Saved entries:

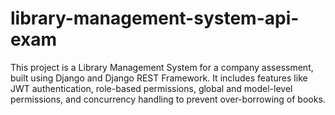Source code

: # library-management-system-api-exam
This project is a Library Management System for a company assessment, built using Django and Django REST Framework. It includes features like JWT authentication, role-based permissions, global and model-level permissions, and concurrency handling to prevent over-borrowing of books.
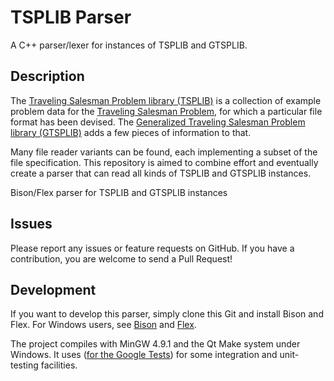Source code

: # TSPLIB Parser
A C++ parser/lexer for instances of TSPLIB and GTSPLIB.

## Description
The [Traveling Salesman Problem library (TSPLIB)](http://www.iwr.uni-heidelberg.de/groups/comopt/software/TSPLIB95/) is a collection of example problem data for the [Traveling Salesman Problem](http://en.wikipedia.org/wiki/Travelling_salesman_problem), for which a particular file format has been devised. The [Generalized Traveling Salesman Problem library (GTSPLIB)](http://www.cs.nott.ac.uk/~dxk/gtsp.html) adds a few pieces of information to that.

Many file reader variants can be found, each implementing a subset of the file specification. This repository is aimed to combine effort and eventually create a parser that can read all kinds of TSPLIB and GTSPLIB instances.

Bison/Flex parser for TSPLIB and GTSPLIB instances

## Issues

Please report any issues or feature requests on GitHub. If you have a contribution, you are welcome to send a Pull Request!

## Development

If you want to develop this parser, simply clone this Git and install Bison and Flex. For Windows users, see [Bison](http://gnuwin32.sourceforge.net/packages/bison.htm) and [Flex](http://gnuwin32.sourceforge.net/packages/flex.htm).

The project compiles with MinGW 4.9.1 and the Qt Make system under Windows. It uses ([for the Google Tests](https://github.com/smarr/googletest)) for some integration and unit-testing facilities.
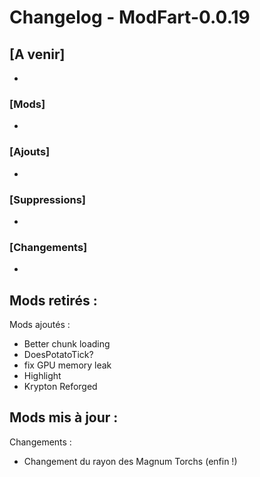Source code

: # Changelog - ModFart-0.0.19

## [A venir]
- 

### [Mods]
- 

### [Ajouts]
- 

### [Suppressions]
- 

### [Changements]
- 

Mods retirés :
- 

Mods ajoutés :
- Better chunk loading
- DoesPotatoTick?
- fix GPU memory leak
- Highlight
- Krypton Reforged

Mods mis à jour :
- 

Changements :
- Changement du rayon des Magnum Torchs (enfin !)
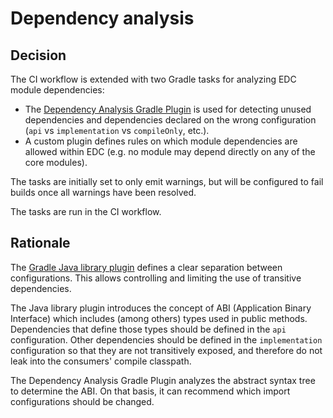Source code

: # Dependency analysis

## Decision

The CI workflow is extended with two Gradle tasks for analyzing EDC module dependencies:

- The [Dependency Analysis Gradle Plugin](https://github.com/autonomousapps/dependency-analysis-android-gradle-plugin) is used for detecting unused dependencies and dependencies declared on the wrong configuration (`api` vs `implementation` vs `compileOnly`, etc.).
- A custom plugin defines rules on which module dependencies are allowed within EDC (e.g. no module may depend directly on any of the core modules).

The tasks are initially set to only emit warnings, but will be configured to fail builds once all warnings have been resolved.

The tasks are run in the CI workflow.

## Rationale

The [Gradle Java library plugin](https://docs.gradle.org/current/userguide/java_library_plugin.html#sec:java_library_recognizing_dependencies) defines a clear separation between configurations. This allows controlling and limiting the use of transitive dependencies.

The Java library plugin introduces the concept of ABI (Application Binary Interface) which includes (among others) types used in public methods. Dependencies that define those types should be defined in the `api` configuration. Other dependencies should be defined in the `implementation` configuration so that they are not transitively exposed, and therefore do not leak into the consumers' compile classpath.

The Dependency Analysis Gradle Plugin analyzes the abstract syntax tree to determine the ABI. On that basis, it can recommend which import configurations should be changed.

# TASK DIRECTIONS
An exact restatement of the entries above is needed; no picture may appear in it.

# THE ANSWER
Source code

: # library-management-system-api-exam
This project is a Library Management System for a company assessment, built using Django and Django REST Framework. It includes features like JWT authentication, role-based permissions, global and model-level permissions, and concurrency handling to prevent over-borrowing of books.
Source code

: # TSPLIB Parser
A C++ parser/lexer for instances of TSPLIB and GTSPLIB.

## Description
The [Traveling Salesman Problem library (TSPLIB)](http://www.iwr.uni-heidelberg.de/groups/comopt/software/TSPLIB95/) is a collection of example problem data for the [Traveling Salesman Problem](http://en.wikipedia.org/wiki/Travelling_salesman_problem), for which a particular file format has been devised. The [Generalized Traveling Salesman Problem library (GTSPLIB)](http://www.cs.nott.ac.uk/~dxk/gtsp.html) adds a few pieces of information to that.

Many file reader variants can be found, each implementing a subset of the file specification. This repository is aimed to combine effort and eventually create a parser that can read all kinds of TSPLIB and GTSPLIB instances.

Bison/Flex parser for TSPLIB and GTSPLIB instances

## Issues

Please report any issues or feature requests on GitHub. If you have a contribution, you are welcome to send a Pull Request!

## Development

If you want to develop this parser, simply clone this Git and install Bison and Flex. For Windows users, see [Bison](http://gnuwin32.sourceforge.net/packages/bison.htm) and [Flex](http://gnuwin32.sourceforge.net/packages/flex.htm).

The project compiles with MinGW 4.9.1 and the Qt Make system under Windows. It uses ([for the Google Tests](https://github.com/smarr/googletest)) for some integration and unit-testing facilities.
Source code

: # Changelog - ModFart-0.0.19

## [A venir]
- 

### [Mods]
- 

### [Ajouts]
- 

### [Suppressions]
- 

### [Changements]
- 

Mods retirés :
- 

Mods ajoutés :
- Better chunk loading
- DoesPotatoTick?
- fix GPU memory leak
- Highlight
- Krypton Reforged

Mods mis à jour :
- 

Changements :
- Changement du rayon des Magnum Torchs (enfin !)
Source code

: # Dependency analysis

## Decision

The CI workflow is extended with two Gradle tasks for analyzing EDC module dependencies:

- The [Dependency Analysis Gradle Plugin](https://github.com/autonomousapps/dependency-analysis-android-gradle-plugin) is used for detecting unused dependencies and dependencies declared on the wrong configuration (`api` vs `implementation` vs `compileOnly`, etc.).
- A custom plugin defines rules on which module dependencies are allowed within EDC (e.g. no module may depend directly on any of the core modules).

The tasks are initially set to only emit warnings, but will be configured to fail builds once all warnings have been resolved.

The tasks are run in the CI workflow.

## Rationale

The [Gradle Java library plugin](https://docs.gradle.org/current/userguide/java_library_plugin.html#sec:java_library_recognizing_dependencies) defines a clear separation between configurations. This allows controlling and limiting the use of transitive dependencies.

The Java library plugin introduces the concept of ABI (Application Binary Interface) which includes (among others) types used in public methods. Dependencies that define those types should be defined in the `api` configuration. Other dependencies should be defined in the `implementation` configuration so that they are not transitively exposed, and therefore do not leak into the consumers' compile classpath.

The Dependency Analysis Gradle Plugin analyzes the abstract syntax tree to determine the ABI. On that basis, it can recommend which import configurations should be changed.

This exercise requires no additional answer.